Under this line are the records; repeat exactly the lines starting at the one containing "(Lee 12, 14--16)\\" and ending at the one containing "estimation using convolutional", omitting pictures.
===============
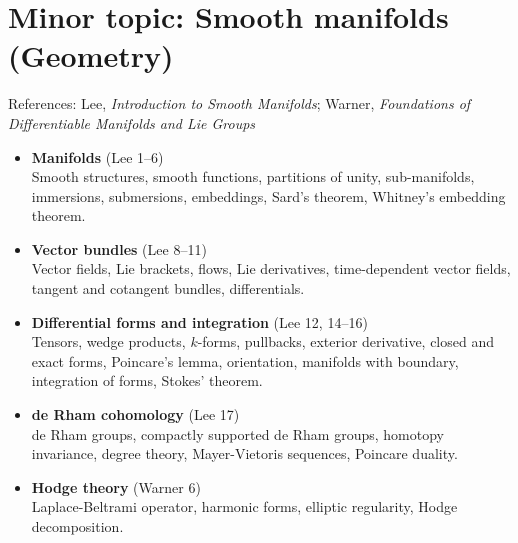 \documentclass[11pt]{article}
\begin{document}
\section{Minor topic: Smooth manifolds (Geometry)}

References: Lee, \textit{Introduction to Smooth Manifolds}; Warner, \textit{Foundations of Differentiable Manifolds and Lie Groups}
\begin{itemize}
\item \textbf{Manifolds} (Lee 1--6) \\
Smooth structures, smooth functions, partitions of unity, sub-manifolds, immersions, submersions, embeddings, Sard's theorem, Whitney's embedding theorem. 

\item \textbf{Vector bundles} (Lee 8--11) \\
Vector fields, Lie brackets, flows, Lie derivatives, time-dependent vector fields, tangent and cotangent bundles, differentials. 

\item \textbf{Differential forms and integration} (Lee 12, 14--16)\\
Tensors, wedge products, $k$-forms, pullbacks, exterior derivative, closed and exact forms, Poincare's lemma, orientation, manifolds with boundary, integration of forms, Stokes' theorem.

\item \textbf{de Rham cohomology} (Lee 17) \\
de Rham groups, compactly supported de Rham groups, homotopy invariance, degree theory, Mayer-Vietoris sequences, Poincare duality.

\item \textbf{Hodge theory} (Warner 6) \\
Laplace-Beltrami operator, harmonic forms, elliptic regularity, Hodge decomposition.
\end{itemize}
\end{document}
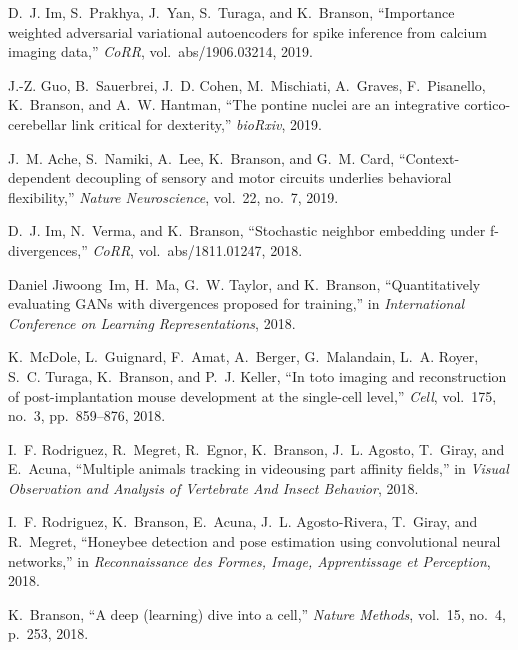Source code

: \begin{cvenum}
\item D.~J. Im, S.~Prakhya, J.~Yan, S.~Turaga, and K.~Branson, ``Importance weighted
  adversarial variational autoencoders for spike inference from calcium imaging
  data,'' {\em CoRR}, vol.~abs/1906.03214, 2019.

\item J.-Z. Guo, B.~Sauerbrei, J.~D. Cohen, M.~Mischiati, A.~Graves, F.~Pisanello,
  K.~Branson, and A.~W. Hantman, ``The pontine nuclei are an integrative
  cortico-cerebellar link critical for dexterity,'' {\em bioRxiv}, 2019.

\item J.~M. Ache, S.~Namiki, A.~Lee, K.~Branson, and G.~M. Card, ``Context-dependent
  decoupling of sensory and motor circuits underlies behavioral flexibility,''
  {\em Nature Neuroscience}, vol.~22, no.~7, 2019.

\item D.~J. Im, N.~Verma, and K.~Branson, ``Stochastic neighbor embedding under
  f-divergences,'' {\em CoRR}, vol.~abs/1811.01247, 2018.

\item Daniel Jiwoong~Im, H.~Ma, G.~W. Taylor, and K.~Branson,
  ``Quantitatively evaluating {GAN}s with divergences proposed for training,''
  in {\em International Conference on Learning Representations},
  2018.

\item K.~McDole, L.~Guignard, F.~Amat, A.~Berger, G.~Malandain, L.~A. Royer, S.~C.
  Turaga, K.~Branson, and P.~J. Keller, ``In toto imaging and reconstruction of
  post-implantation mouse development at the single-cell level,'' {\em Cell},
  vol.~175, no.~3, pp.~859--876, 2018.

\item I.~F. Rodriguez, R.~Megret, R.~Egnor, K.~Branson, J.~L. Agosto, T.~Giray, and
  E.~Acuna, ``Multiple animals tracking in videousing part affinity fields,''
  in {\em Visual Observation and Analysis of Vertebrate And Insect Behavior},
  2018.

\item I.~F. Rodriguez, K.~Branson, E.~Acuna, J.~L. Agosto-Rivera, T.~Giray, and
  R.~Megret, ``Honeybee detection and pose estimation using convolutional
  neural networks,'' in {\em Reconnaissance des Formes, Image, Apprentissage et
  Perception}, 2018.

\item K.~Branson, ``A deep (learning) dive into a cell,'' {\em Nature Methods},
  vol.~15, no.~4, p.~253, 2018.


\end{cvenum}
===============
Worked solution
\item \textbf{Differential forms and integration} (Lee 12, 14--16)\\
Tensors, wedge products, $k$-forms, pullbacks, exterior derivative, closed and exact forms, Poincare's lemma, orientation, manifolds with boundary, integration of forms, Stokes' theorem.

\item \textbf{de Rham cohomology} (Lee 17) \\
de Rham groups, compactly supported de Rham groups, homotopy invariance, degree theory, Mayer-Vietoris sequences, Poincare duality.

\item \textbf{Hodge theory} (Warner 6) \\
Laplace-Beltrami operator, harmonic forms, elliptic regularity, Hodge decomposition.
\end{itemize}
\end{document}
Source code

: \begin{cvenum}
\item D.~J. Im, S.~Prakhya, J.~Yan, S.~Turaga, and K.~Branson, ``Importance weighted
  adversarial variational autoencoders for spike inference from calcium imaging
  data,'' {\em CoRR}, vol.~abs/1906.03214, 2019.

\item J.-Z. Guo, B.~Sauerbrei, J.~D. Cohen, M.~Mischiati, A.~Graves, F.~Pisanello,
  K.~Branson, and A.~W. Hantman, ``The pontine nuclei are an integrative
  cortico-cerebellar link critical for dexterity,'' {\em bioRxiv}, 2019.

\item J.~M. Ache, S.~Namiki, A.~Lee, K.~Branson, and G.~M. Card, ``Context-dependent
  decoupling of sensory and motor circuits underlies behavioral flexibility,''
  {\em Nature Neuroscience}, vol.~22, no.~7, 2019.

\item D.~J. Im, N.~Verma, and K.~Branson, ``Stochastic neighbor embedding under
  f-divergences,'' {\em CoRR}, vol.~abs/1811.01247, 2018.

\item Daniel Jiwoong~Im, H.~Ma, G.~W. Taylor, and K.~Branson,
  ``Quantitatively evaluating {GAN}s with divergences proposed for training,''
  in {\em International Conference on Learning Representations},
  2018.

\item K.~McDole, L.~Guignard, F.~Amat, A.~Berger, G.~Malandain, L.~A. Royer, S.~C.
  Turaga, K.~Branson, and P.~J. Keller, ``In toto imaging and reconstruction of
  post-implantation mouse development at the single-cell level,'' {\em Cell},
  vol.~175, no.~3, pp.~859--876, 2018.

\item I.~F. Rodriguez, R.~Megret, R.~Egnor, K.~Branson, J.~L. Agosto, T.~Giray, and
  E.~Acuna, ``Multiple animals tracking in videousing part affinity fields,''
  in {\em Visual Observation and Analysis of Vertebrate And Insect Behavior},
  2018.

\item I.~F. Rodriguez, K.~Branson, E.~Acuna, J.~L. Agosto-Rivera, T.~Giray, and
  R.~Megret, ``Honeybee detection and pose estimation using convolutional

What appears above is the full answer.